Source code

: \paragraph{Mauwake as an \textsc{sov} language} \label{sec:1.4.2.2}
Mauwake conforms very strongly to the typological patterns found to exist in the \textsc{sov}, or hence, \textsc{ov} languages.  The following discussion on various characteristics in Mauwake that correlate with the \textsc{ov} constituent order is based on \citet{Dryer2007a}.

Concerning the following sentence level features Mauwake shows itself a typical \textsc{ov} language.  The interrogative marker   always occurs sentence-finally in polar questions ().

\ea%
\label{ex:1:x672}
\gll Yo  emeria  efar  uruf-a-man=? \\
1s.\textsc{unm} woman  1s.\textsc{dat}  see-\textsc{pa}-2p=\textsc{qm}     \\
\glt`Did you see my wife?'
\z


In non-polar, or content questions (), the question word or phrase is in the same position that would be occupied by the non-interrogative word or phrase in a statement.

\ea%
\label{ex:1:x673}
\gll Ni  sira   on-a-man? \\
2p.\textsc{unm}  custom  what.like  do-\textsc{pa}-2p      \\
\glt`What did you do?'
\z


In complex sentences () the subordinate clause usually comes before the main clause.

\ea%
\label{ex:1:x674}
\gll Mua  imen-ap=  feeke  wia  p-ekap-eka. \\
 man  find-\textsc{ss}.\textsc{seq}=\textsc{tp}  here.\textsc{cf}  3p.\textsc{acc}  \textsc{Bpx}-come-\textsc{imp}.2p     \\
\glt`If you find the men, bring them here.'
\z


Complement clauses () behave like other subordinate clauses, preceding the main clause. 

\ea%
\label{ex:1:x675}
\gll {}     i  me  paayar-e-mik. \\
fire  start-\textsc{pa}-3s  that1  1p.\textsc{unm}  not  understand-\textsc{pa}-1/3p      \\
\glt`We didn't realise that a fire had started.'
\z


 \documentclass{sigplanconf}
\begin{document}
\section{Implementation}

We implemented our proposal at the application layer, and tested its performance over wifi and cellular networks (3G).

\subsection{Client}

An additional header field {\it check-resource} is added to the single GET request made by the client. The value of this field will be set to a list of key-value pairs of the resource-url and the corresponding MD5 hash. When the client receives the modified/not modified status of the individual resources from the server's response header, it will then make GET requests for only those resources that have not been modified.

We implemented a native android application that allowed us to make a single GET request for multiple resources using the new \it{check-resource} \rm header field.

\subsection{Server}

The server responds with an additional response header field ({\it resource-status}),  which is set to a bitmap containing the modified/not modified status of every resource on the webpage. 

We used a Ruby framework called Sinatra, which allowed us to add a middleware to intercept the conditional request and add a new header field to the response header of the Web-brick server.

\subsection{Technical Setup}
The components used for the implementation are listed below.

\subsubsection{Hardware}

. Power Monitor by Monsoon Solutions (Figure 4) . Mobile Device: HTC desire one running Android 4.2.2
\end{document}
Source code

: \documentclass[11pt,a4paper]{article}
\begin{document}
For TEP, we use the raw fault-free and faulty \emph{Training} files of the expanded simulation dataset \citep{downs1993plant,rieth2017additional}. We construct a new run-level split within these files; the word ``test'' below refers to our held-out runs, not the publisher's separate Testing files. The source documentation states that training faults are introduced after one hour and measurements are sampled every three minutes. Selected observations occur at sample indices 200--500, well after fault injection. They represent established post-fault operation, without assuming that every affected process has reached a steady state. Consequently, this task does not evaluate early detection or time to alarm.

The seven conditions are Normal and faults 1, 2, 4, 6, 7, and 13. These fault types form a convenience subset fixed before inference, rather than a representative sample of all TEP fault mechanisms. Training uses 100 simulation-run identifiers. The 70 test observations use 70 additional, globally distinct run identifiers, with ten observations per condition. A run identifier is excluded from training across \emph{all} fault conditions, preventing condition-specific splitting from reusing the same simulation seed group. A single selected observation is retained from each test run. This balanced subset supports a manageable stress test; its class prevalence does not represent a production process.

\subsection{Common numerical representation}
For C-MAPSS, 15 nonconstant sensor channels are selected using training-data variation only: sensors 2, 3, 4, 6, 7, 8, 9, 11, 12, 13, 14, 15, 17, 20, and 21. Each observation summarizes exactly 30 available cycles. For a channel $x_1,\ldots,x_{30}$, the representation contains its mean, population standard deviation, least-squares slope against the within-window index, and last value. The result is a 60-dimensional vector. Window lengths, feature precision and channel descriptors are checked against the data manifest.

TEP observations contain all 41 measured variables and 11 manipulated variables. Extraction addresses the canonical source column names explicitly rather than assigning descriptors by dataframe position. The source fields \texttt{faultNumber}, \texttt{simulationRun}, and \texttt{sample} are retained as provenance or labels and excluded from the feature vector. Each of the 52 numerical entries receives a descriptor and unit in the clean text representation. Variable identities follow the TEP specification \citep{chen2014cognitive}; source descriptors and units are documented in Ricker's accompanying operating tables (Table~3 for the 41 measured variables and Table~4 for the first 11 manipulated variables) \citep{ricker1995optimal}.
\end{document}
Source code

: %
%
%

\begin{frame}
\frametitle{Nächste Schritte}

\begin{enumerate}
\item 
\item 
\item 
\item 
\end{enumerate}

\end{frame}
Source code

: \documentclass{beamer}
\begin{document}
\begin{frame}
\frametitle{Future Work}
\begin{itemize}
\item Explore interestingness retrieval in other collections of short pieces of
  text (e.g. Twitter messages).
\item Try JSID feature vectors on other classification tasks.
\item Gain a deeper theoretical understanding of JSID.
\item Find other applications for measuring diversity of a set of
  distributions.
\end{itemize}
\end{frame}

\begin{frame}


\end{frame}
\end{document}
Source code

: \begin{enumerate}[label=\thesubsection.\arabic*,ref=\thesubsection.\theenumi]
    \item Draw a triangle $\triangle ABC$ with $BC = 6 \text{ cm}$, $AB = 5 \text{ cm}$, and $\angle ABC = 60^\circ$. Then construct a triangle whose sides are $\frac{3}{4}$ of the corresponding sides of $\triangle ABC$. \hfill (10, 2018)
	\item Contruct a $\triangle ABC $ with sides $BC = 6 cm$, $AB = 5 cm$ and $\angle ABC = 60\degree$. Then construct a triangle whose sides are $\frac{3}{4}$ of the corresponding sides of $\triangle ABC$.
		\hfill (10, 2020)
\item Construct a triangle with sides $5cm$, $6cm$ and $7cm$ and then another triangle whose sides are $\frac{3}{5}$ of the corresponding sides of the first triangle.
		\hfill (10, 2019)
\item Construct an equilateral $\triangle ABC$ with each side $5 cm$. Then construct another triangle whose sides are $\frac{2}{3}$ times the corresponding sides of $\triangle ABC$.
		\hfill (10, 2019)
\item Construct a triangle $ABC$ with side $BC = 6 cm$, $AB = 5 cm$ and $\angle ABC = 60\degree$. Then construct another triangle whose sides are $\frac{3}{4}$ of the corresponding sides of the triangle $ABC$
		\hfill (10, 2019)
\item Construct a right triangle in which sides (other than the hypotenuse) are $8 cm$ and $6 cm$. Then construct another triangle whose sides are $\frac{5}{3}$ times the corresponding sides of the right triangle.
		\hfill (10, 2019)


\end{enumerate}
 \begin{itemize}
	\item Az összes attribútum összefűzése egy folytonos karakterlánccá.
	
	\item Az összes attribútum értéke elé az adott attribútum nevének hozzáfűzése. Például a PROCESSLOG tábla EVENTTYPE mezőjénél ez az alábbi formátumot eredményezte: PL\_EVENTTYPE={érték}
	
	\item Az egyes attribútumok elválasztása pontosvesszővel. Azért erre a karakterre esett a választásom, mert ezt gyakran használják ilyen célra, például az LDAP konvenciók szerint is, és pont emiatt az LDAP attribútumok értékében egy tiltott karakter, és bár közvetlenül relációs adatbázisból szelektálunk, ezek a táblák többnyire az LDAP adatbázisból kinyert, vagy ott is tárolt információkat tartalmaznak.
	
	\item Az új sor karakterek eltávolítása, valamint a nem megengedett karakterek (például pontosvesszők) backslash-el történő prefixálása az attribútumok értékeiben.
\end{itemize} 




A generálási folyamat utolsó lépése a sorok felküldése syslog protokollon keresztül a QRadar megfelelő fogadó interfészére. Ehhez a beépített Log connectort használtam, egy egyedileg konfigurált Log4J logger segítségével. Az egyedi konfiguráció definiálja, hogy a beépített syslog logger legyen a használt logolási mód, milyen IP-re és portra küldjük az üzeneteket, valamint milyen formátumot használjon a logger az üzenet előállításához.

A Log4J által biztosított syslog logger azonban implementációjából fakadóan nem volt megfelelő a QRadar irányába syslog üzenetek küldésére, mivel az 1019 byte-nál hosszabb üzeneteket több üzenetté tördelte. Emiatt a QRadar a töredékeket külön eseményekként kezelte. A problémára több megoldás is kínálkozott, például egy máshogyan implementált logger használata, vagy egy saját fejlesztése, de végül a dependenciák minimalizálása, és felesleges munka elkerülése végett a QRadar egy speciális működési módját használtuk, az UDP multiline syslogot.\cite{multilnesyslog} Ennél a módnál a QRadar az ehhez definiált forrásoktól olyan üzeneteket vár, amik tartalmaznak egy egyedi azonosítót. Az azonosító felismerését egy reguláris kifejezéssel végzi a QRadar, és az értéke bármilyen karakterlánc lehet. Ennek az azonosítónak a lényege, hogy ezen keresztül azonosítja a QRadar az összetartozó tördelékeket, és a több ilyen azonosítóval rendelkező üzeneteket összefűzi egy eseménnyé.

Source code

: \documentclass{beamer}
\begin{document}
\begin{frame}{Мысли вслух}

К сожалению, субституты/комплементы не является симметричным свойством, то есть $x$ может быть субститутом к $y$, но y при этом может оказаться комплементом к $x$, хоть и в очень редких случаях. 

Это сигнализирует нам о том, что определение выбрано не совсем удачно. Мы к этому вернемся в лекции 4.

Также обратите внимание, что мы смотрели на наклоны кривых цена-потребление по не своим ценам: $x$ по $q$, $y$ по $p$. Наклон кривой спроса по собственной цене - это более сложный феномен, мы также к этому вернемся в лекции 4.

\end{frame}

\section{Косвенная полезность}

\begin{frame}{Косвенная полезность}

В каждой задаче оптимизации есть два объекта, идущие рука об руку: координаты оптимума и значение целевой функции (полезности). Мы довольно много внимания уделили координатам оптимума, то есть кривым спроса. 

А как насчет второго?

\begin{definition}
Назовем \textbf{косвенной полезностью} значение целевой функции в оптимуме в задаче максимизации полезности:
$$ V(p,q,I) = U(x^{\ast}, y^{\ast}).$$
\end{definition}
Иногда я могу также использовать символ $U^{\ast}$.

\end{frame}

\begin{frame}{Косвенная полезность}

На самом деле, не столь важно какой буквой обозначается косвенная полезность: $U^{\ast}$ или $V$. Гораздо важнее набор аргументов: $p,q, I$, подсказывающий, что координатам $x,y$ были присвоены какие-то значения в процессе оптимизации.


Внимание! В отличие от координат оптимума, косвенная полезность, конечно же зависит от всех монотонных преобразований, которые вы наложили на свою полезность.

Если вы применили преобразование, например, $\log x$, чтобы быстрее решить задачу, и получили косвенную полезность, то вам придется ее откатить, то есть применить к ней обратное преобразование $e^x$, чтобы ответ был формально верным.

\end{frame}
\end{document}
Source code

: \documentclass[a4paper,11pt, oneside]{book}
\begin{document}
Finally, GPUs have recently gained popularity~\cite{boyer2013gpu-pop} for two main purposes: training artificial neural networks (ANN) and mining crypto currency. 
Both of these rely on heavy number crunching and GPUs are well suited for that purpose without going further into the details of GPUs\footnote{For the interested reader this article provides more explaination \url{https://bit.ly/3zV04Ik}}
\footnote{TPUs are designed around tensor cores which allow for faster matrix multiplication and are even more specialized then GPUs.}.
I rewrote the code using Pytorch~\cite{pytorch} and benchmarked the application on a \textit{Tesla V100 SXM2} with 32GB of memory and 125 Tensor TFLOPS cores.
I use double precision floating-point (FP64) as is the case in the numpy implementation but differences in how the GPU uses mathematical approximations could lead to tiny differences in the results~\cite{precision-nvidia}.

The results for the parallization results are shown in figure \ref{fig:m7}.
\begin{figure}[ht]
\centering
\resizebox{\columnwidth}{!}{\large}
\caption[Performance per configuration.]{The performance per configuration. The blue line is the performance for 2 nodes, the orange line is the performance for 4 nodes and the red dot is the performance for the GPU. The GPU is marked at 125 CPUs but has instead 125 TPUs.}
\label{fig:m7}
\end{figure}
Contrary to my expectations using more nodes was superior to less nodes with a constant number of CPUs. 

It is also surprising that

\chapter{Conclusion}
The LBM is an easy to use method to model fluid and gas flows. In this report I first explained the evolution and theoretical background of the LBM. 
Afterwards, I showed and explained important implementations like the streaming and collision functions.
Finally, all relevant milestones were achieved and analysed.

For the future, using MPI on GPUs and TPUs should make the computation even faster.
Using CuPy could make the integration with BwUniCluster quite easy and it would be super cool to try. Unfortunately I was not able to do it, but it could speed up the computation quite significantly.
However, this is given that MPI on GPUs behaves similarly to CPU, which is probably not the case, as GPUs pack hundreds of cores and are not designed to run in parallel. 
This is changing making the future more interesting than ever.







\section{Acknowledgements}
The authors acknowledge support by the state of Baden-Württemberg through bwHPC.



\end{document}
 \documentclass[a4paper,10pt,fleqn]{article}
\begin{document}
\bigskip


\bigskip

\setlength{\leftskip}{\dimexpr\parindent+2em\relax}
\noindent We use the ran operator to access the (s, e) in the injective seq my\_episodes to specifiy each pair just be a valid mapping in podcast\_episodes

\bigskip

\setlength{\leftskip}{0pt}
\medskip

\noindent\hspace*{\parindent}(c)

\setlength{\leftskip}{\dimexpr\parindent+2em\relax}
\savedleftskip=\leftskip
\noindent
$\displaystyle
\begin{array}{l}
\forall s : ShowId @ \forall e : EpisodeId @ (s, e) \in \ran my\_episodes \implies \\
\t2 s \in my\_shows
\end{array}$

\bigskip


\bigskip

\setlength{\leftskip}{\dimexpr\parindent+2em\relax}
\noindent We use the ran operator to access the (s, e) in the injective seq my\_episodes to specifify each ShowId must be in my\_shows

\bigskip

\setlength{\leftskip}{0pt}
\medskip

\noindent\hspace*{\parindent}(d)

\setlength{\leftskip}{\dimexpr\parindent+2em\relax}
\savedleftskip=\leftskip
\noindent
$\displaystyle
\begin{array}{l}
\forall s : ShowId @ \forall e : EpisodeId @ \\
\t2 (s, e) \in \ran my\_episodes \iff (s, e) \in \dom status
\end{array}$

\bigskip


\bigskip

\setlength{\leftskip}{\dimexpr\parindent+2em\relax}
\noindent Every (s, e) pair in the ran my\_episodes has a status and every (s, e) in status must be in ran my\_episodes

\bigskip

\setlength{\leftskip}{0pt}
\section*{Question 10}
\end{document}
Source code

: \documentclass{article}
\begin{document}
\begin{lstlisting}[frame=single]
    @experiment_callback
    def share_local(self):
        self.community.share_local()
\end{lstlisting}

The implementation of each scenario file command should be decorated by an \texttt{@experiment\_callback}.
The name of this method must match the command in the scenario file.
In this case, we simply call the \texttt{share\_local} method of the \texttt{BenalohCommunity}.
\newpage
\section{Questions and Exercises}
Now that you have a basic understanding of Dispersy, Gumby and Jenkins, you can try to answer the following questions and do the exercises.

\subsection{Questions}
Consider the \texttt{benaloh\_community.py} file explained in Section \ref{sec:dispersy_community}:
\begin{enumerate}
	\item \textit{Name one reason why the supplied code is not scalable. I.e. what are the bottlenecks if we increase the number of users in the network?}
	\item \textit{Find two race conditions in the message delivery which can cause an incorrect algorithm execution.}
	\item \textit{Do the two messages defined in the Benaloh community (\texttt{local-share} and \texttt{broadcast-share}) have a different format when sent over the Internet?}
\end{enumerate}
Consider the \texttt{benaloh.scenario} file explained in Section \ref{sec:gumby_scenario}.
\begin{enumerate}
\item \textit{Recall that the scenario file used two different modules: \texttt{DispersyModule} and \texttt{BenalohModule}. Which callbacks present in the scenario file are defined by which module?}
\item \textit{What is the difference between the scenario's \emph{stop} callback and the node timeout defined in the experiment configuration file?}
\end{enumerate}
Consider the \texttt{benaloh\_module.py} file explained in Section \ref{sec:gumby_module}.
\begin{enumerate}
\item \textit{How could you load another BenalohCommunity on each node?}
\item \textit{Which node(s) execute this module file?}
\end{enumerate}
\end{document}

================================

Wherever the line holding "in ran my\_episodes" falls in the entries above, copy exactly from it through the line holding "that the scenario", inclusive, and add nothing.

\noindent Every (s, e) pair in the ran my\_episodes has a status and every (s, e) in status must be in ran my\_episodes

\bigskip

\setlength{\leftskip}{0pt}
\section*{Question 10}
\end{document}
Source code

: \documentclass{article}
\begin{document}
\begin{lstlisting}[frame=single]
    @experiment_callback
    def share_local(self):
        self.community.share_local()
\end{lstlisting}

The implementation of each scenario file command should be decorated by an \texttt{@experiment\_callback}.
The name of this method must match the command in the scenario file.
In this case, we simply call the \texttt{share\_local} method of the \texttt{BenalohCommunity}.
\newpage
\section{Questions and Exercises}
Now that you have a basic understanding of Dispersy, Gumby and Jenkins, you can try to answer the following questions and do the exercises.

\subsection{Questions}
Consider the \texttt{benaloh\_community.py} file explained in Section \ref{sec:dispersy_community}:
\begin{enumerate}
	\item \textit{Name one reason why the supplied code is not scalable. I.e. what are the bottlenecks if we increase the number of users in the network?}
	\item \textit{Find two race conditions in the message delivery which can cause an incorrect algorithm execution.}
	\item \textit{Do the two messages defined in the Benaloh community (\texttt{local-share} and \texttt{broadcast-share}) have a different format when sent over the Internet?}
\end{enumerate}
Consider the \texttt{benaloh.scenario} file explained in Section \ref{sec:gumby_scenario}.
\begin{enumerate}
\item \textit{Recall that the scenario file used two different modules: \texttt{DispersyModule} and \texttt{BenalohModule}. Which callbacks present in the scenario file are defined by which module?}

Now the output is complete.